• _PROBLEM REQUIREMENTS_
In the data below, the answer is the run of lines from the line containing "- [Contributing](#contributing)" through the line containing "## **Overview**", both included; print it exactly and nothing else.

• _THE DATA_
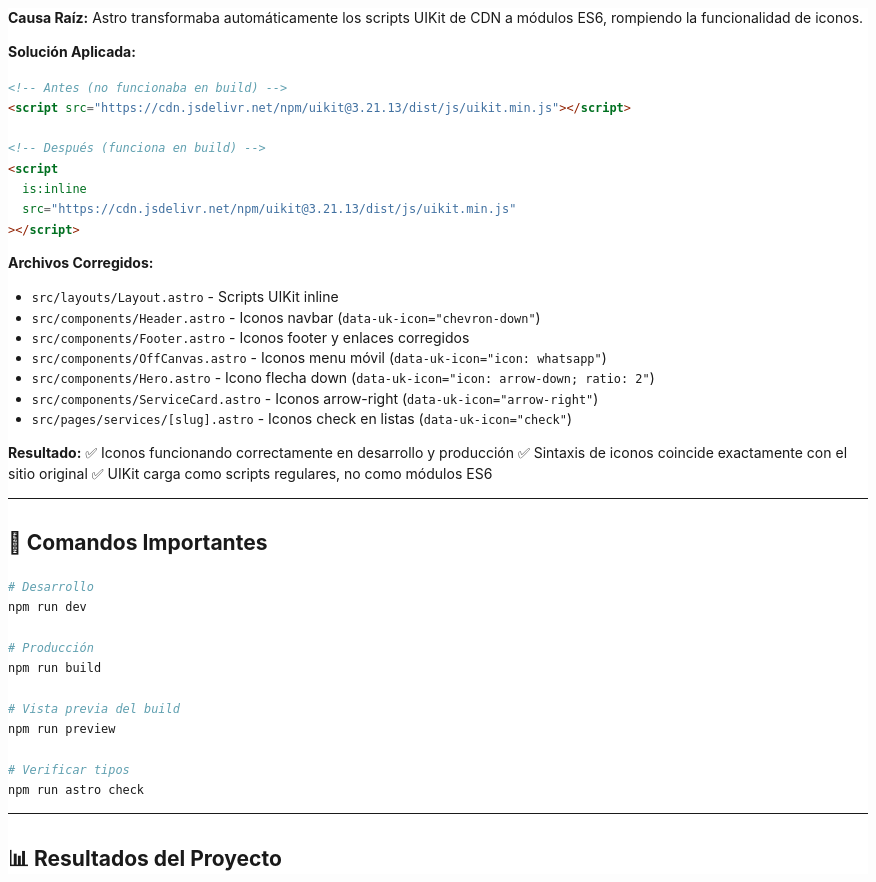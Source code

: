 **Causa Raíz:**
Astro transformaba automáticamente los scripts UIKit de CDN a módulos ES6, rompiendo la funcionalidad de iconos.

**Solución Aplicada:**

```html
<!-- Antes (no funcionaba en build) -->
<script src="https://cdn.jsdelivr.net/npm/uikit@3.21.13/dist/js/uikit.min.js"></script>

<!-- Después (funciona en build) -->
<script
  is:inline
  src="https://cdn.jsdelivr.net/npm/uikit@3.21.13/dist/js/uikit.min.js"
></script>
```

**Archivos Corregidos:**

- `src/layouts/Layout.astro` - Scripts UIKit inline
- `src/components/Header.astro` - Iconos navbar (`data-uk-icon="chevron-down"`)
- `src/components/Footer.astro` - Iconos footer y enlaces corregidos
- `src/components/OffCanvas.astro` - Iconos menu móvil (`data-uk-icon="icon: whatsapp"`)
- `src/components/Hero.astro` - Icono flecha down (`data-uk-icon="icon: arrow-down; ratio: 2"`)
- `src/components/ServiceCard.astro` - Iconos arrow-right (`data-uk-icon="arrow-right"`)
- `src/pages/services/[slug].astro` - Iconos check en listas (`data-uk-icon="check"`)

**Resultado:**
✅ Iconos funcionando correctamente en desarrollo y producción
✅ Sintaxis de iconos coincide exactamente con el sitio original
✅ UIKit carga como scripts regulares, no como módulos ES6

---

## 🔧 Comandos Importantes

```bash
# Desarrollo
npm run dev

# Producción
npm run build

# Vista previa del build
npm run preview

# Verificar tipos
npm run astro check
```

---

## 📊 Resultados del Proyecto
--
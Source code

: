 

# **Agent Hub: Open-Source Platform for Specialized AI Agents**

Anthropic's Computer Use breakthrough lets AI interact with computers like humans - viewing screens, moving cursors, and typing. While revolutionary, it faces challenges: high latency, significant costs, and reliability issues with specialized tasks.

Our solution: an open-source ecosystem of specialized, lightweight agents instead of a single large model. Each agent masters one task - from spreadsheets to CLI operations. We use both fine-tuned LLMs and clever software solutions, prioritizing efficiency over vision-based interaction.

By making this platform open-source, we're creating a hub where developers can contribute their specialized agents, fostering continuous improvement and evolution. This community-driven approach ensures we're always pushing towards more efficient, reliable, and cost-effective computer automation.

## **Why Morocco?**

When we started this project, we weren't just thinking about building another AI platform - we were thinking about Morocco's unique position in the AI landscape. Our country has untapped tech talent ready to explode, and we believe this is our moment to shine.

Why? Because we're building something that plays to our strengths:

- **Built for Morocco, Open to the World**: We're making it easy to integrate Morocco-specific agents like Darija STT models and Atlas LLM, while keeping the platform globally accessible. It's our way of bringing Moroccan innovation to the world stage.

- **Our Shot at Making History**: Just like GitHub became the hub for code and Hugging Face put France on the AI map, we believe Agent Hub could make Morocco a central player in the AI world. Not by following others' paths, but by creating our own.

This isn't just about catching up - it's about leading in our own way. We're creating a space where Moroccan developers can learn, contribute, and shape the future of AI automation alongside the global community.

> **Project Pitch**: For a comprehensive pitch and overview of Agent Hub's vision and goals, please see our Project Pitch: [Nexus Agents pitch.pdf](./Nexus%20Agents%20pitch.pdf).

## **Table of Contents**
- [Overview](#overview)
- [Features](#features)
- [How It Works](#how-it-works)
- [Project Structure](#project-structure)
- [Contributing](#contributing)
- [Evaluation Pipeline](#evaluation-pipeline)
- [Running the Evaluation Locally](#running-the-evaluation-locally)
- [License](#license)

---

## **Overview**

• _PROBLEM SOLUTION_
- [Contributing](#contributing)
- [Evaluation Pipeline](#evaluation-pipeline)
- [Running the Evaluation Locally](#running-the-evaluation-locally)
- [License](#license)

---

## **Overview**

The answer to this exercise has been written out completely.